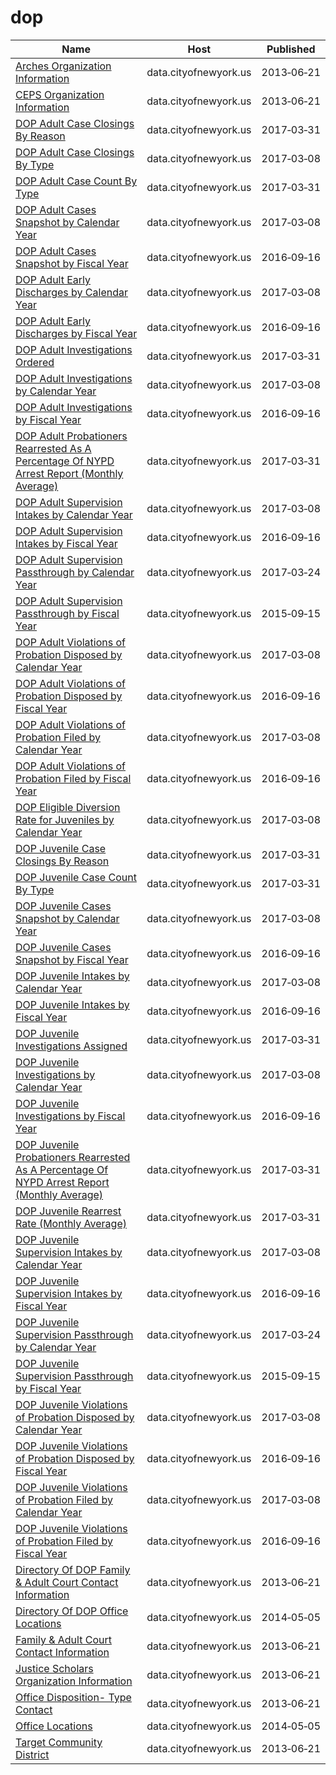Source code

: # dop

Name | Host | Published
---- | ---- | ---------
[Arches Organization Information](../datasets/jign-uhe6.md) | data.cityofnewyork.us | 2013&#x2011;06&#x2011;21
[CEPS Organization Information](../datasets/nsu8-kyp7.md) | data.cityofnewyork.us | 2013&#x2011;06&#x2011;21
[DOP Adult Case Closings By Reason](../datasets/u6p4-fsey.md) | data.cityofnewyork.us | 2017&#x2011;03&#x2011;31
[DOP Adult Case Closings By Type](../datasets/k72f-2ytm.md) | data.cityofnewyork.us | 2017&#x2011;03&#x2011;08
[DOP Adult Case Count By Type](../datasets/y3gq-zv28.md) | data.cityofnewyork.us | 2017&#x2011;03&#x2011;31
[DOP Adult Cases Snapshot by Calendar Year](../datasets/ph29-5mxy.md) | data.cityofnewyork.us | 2017&#x2011;03&#x2011;08
[DOP Adult Cases Snapshot by Fiscal Year](../datasets/8dxm-n5ha.md) | data.cityofnewyork.us | 2016&#x2011;09&#x2011;16
[DOP Adult Early Discharges by Calendar Year](../datasets/jmr8-fdbz.md) | data.cityofnewyork.us | 2017&#x2011;03&#x2011;08
[DOP Adult Early Discharges by Fiscal Year](../datasets/4e8h-wu86.md) | data.cityofnewyork.us | 2016&#x2011;09&#x2011;16
[DOP Adult Investigations Ordered](../datasets/kkwv-djnk.md) | data.cityofnewyork.us | 2017&#x2011;03&#x2011;31
[DOP Adult Investigations by Calendar Year](../datasets/k659-gwja.md) | data.cityofnewyork.us | 2017&#x2011;03&#x2011;08
[DOP Adult Investigations by Fiscal Year](../datasets/vvym-pu7g.md) | data.cityofnewyork.us | 2016&#x2011;09&#x2011;16
[DOP Adult Probationers Rearrested As A Percentage Of NYPD Arrest Report (Monthly Average)](../datasets/arhf-esqb.md) | data.cityofnewyork.us | 2017&#x2011;03&#x2011;31
[DOP Adult Supervision Intakes by Calendar Year](../datasets/az65-9z36.md) | data.cityofnewyork.us | 2017&#x2011;03&#x2011;08
[DOP Adult Supervision Intakes by Fiscal Year](../datasets/4fsz-s7id.md) | data.cityofnewyork.us | 2016&#x2011;09&#x2011;16
[DOP Adult Supervision Passthrough by Calendar Year](../datasets/3av7-txd8.md) | data.cityofnewyork.us | 2017&#x2011;03&#x2011;24
[DOP Adult Supervision Passthrough by Fiscal Year](../datasets/9ev8-8rz6.md) | data.cityofnewyork.us | 2015&#x2011;09&#x2011;15
[DOP Adult Violations of Probation Disposed by Calendar Year](../datasets/f2cz-q2ik.md) | data.cityofnewyork.us | 2017&#x2011;03&#x2011;08
[DOP Adult Violations of Probation Disposed by Fiscal Year](../datasets/9sys-2i9y.md) | data.cityofnewyork.us | 2016&#x2011;09&#x2011;16
[DOP Adult Violations of Probation Filed by Calendar Year](../datasets/k2ye-5mmh.md) | data.cityofnewyork.us | 2017&#x2011;03&#x2011;08
[DOP Adult Violations of Probation Filed by Fiscal Year](../datasets/fve3-eee8.md) | data.cityofnewyork.us | 2016&#x2011;09&#x2011;16
[DOP Eligible Diversion Rate for Juveniles by Calendar Year](../datasets/qnwe-j5my.md) | data.cityofnewyork.us | 2017&#x2011;03&#x2011;08
[DOP Juvenile Case Closings By Reason](../datasets/wha7-46h5.md) | data.cityofnewyork.us | 2017&#x2011;03&#x2011;31
[DOP Juvenile Case Count By Type](../datasets/c49b-3kmd.md) | data.cityofnewyork.us | 2017&#x2011;03&#x2011;31
[DOP Juvenile Cases Snapshot by Calendar Year](../datasets/65js-fhgz.md) | data.cityofnewyork.us | 2017&#x2011;03&#x2011;08
[DOP Juvenile Cases Snapshot by Fiscal Year](../datasets/4epu-t832.md) | data.cityofnewyork.us | 2016&#x2011;09&#x2011;16
[DOP Juvenile Intakes by Calendar Year](../datasets/7ree-jtaa.md) | data.cityofnewyork.us | 2017&#x2011;03&#x2011;08
[DOP Juvenile Intakes by Fiscal Year](../datasets/ff9v-9yzg.md) | data.cityofnewyork.us | 2016&#x2011;09&#x2011;16
[DOP Juvenile Investigations Assigned](../datasets/vk9f-gvzq.md) | data.cityofnewyork.us | 2017&#x2011;03&#x2011;31
[DOP Juvenile Investigations by Calendar Year](../datasets/fsis-j6x5.md) | data.cityofnewyork.us | 2017&#x2011;03&#x2011;08
[DOP Juvenile Investigations by Fiscal Year](../datasets/3mji-gpg5.md) | data.cityofnewyork.us | 2016&#x2011;09&#x2011;16
[DOP Juvenile Probationers Rearrested As A Percentage Of NYPD Arrest Report (Monthly Average)](../datasets/7m8q-jgtg.md) | data.cityofnewyork.us | 2017&#x2011;03&#x2011;31
[DOP Juvenile Rearrest Rate (Monthly Average)](../datasets/c87b-2j3i.md) | data.cityofnewyork.us | 2017&#x2011;03&#x2011;31
[DOP Juvenile Supervision Intakes by Calendar Year](../datasets/tgqn-na2n.md) | data.cityofnewyork.us | 2017&#x2011;03&#x2011;08
[DOP Juvenile Supervision Intakes by Fiscal Year](../datasets/xdqu-utzq.md) | data.cityofnewyork.us | 2016&#x2011;09&#x2011;16
[DOP Juvenile Supervision Passthrough by Calendar Year](../datasets/6r8r-c474.md) | data.cityofnewyork.us | 2017&#x2011;03&#x2011;24
[DOP Juvenile Supervision Passthrough by Fiscal Year](../datasets/3f5y-5web.md) | data.cityofnewyork.us | 2015&#x2011;09&#x2011;15
[DOP Juvenile Violations of Probation Disposed by Calendar Year](../datasets/qf92-qkjm.md) | data.cityofnewyork.us | 2017&#x2011;03&#x2011;08
[DOP Juvenile Violations of Probation Disposed by Fiscal Year](../datasets/gi3h-3i8t.md) | data.cityofnewyork.us | 2016&#x2011;09&#x2011;16
[DOP Juvenile Violations of Probation Filed by Calendar Year](../datasets/vbgf-ket3.md) | data.cityofnewyork.us | 2017&#x2011;03&#x2011;08
[DOP Juvenile Violations of Probation Filed by Fiscal Year](../datasets/mzy5-smmw.md) | data.cityofnewyork.us | 2016&#x2011;09&#x2011;16
[Directory Of DOP Family & Adult Court Contact Information](../datasets/f46j-m4iq.md) | data.cityofnewyork.us | 2013&#x2011;06&#x2011;21
[Directory Of DOP Office Locations](../datasets/tfbb-gszk.md) | data.cityofnewyork.us | 2014&#x2011;05&#x2011;05
[Family & Adult Court Contact Information](../datasets/su6u-afcg.md) | data.cityofnewyork.us | 2013&#x2011;06&#x2011;21
[Justice Scholars Organization Information](../datasets/69w5-fdhb.md) | data.cityofnewyork.us | 2013&#x2011;06&#x2011;21
[Office Disposition- Type Contact](../datasets/x2zj-69gq.md) | data.cityofnewyork.us | 2013&#x2011;06&#x2011;21
[Office Locations](../datasets/hkud-vzzj.md) | data.cityofnewyork.us | 2014&#x2011;05&#x2011;05
[Target Community District](../datasets/tngj-drbu.md) | data.cityofnewyork.us | 2013&#x2011;06&#x2011;21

#### [Task goal]
The data above must be given back verbatim, minus its images.

#### [Response to this exercise]
Source code

: # dop

Name | Host | Published
---- | ---- | ---------
[Arches Organization Information](../datasets/jign-uhe6.md) | data.cityofnewyork.us | 2013&#x2011;06&#x2011;21
[CEPS Organization Information](../datasets/nsu8-kyp7.md) | data.cityofnewyork.us | 2013&#x2011;06&#x2011;21
[DOP Adult Case Closings By Reason](../datasets/u6p4-fsey.md) | data.cityofnewyork.us | 2017&#x2011;03&#x2011;31
[DOP Adult Case Closings By Type](../datasets/k72f-2ytm.md) | data.cityofnewyork.us | 2017&#x2011;03&#x2011;08
[DOP Adult Case Count By Type](../datasets/y3gq-zv28.md) | data.cityofnewyork.us | 2017&#x2011;03&#x2011;31
[DOP Adult Cases Snapshot by Calendar Year](../datasets/ph29-5mxy.md) | data.cityofnewyork.us | 2017&#x2011;03&#x2011;08
[DOP Adult Cases Snapshot by Fiscal Year](../datasets/8dxm-n5ha.md) | data.cityofnewyork.us | 2016&#x2011;09&#x2011;16
[DOP Adult Early Discharges by Calendar Year](../datasets/jmr8-fdbz.md) | data.cityofnewyork.us | 2017&#x2011;03&#x2011;08
[DOP Adult Early Discharges by Fiscal Year](../datasets/4e8h-wu86.md) | data.cityofnewyork.us | 2016&#x2011;09&#x2011;16
[DOP Adult Investigations Ordered](../datasets/kkwv-djnk.md) | data.cityofnewyork.us | 2017&#x2011;03&#x2011;31
[DOP Adult Investigations by Calendar Year](../datasets/k659-gwja.md) | data.cityofnewyork.us | 2017&#x2011;03&#x2011;08
[DOP Adult Investigations by Fiscal Year](../datasets/vvym-pu7g.md) | data.cityofnewyork.us | 2016&#x2011;09&#x2011;16
[DOP Adult Probationers Rearrested As A Percentage Of NYPD Arrest Report (Monthly Average)](../datasets/arhf-esqb.md) | data.cityofnewyork.us | 2017&#x2011;03&#x2011;31
[DOP Adult Supervision Intakes by Calendar Year](../datasets/az65-9z36.md) | data.cityofnewyork.us | 2017&#x2011;03&#x2011;08
[DOP Adult Supervision Intakes by Fiscal Year](../datasets/4fsz-s7id.md) | data.cityofnewyork.us | 2016&#x2011;09&#x2011;16
[DOP Adult Supervision Passthrough by Calendar Year](../datasets/3av7-txd8.md) | data.cityofnewyork.us | 2017&#x2011;03&#x2011;24
[DOP Adult Supervision Passthrough by Fiscal Year](../datasets/9ev8-8rz6.md) | data.cityofnewyork.us | 2015&#x2011;09&#x2011;15
[DOP Adult Violations of Probation Disposed by Calendar Year](../datasets/f2cz-q2ik.md) | data.cityofnewyork.us | 2017&#x2011;03&#x2011;08
[DOP Adult Violations of Probation Disposed by Fiscal Year](../datasets/9sys-2i9y.md) | data.cityofnewyork.us | 2016&#x2011;09&#x2011;16
[DOP Adult Violations of Probation Filed by Calendar Year](../datasets/k2ye-5mmh.md) | data.cityofnewyork.us | 2017&#x2011;03&#x2011;08
[DOP Adult Violations of Probation Filed by Fiscal Year](../datasets/fve3-eee8.md) | data.cityofnewyork.us | 2016&#x2011;09&#x2011;16
[DOP Eligible Diversion Rate for Juveniles by Calendar Year](../datasets/qnwe-j5my.md) | data.cityofnewyork.us | 2017&#x2011;03&#x2011;08
[DOP Juvenile Case Closings By Reason](../datasets/wha7-46h5.md) | data.cityofnewyork.us | 2017&#x2011;03&#x2011;31
[DOP Juvenile Case Count By Type](../datasets/c49b-3kmd.md) | data.cityofnewyork.us | 2017&#x2011;03&#x2011;31
[DOP Juvenile Cases Snapshot by Calendar Year](../datasets/65js-fhgz.md) | data.cityofnewyork.us | 2017&#x2011;03&#x2011;08
[DOP Juvenile Cases Snapshot by Fiscal Year](../datasets/4epu-t832.md) | data.cityofnewyork.us | 2016&#x2011;09&#x2011;16
[DOP Juvenile Intakes by Calendar Year](../datasets/7ree-jtaa.md) | data.cityofnewyork.us | 2017&#x2011;03&#x2011;08
[DOP Juvenile Intakes by Fiscal Year](../datasets/ff9v-9yzg.md) | data.cityofnewyork.us | 2016&#x2011;09&#x2011;16
[DOP Juvenile Investigations Assigned](../datasets/vk9f-gvzq.md) | data.cityofnewyork.us | 2017&#x2011;03&#x2011;31
[DOP Juvenile Investigations by Calendar Year](../datasets/fsis-j6x5.md) | data.cityofnewyork.us | 2017&#x2011;03&#x2011;08
[DOP Juvenile Investigations by Fiscal Year](../datasets/3mji-gpg5.md) | data.cityofnewyork.us | 2016&#x2011;09&#x2011;16
[DOP Juvenile Probationers Rearrested As A Percentage Of NYPD Arrest Report (Monthly Average)](../datasets/7m8q-jgtg.md) | data.cityofnewyork.us | 2017&#x2011;03&#x2011;31
[DOP Juvenile Rearrest Rate (Monthly Average)](../datasets/c87b-2j3i.md) | data.cityofnewyork.us | 2017&#x2011;03&#x2011;31
[DOP Juvenile Supervision Intakes by Calendar Year](../datasets/tgqn-na2n.md) | data.cityofnewyork.us | 2017&#x2011;03&#x2011;08
[DOP Juvenile Supervision Intakes by Fiscal Year](../datasets/xdqu-utzq.md) | data.cityofnewyork.us | 2016&#x2011;09&#x2011;16
[DOP Juvenile Supervision Passthrough by Calendar Year](../datasets/6r8r-c474.md) | data.cityofnewyork.us | 2017&#x2011;03&#x2011;24
[DOP Juvenile Supervision Passthrough by Fiscal Year](../datasets/3f5y-5web.md) | data.cityofnewyork.us | 2015&#x2011;09&#x2011;15
[DOP Juvenile Violations of Probation Disposed by Calendar Year](../datasets/qf92-qkjm.md) | data.cityofnewyork.us | 2017&#x2011;03&#x2011;08
[DOP Juvenile Violations of Probation Disposed by Fiscal Year](../datasets/gi3h-3i8t.md) | data.cityofnewyork.us | 2016&#x2011;09&#x2011;16
[DOP Juvenile Violations of Probation Filed by Calendar Year](../datasets/vbgf-ket3.md) | data.cityofnewyork.us | 2017&#x2011;03&#x2011;08
[DOP Juvenile Violations of Probation Filed by Fiscal Year](../datasets/mzy5-smmw.md) | data.cityofnewyork.us | 2016&#x2011;09&#x2011;16
[Directory Of DOP Family & Adult Court Contact Information](../datasets/f46j-m4iq.md) | data.cityofnewyork.us | 2013&#x2011;06&#x2011;21
[Directory Of DOP Office Locations](../datasets/tfbb-gszk.md) | data.cityofnewyork.us | 2014&#x2011;05&#x2011;05
[Family & Adult Court Contact Information](../datasets/su6u-afcg.md) | data.cityofnewyork.us | 2013&#x2011;06&#x2011;21
[Justice Scholars Organization Information](../datasets/69w5-fdhb.md) | data.cityofnewyork.us | 2013&#x2011;06&#x2011;21
[Office Disposition- Type Contact](../datasets/x2zj-69gq.md) | data.cityofnewyork.us | 2013&#x2011;06&#x2011;21
[Office Locations](../datasets/hkud-vzzj.md) | data.cityofnewyork.us | 2014&#x2011;05&#x2011;05
[Target Community District](../datasets/tngj-drbu.md) | data.cityofnewyork.us | 2013&#x2011;06&#x2011;21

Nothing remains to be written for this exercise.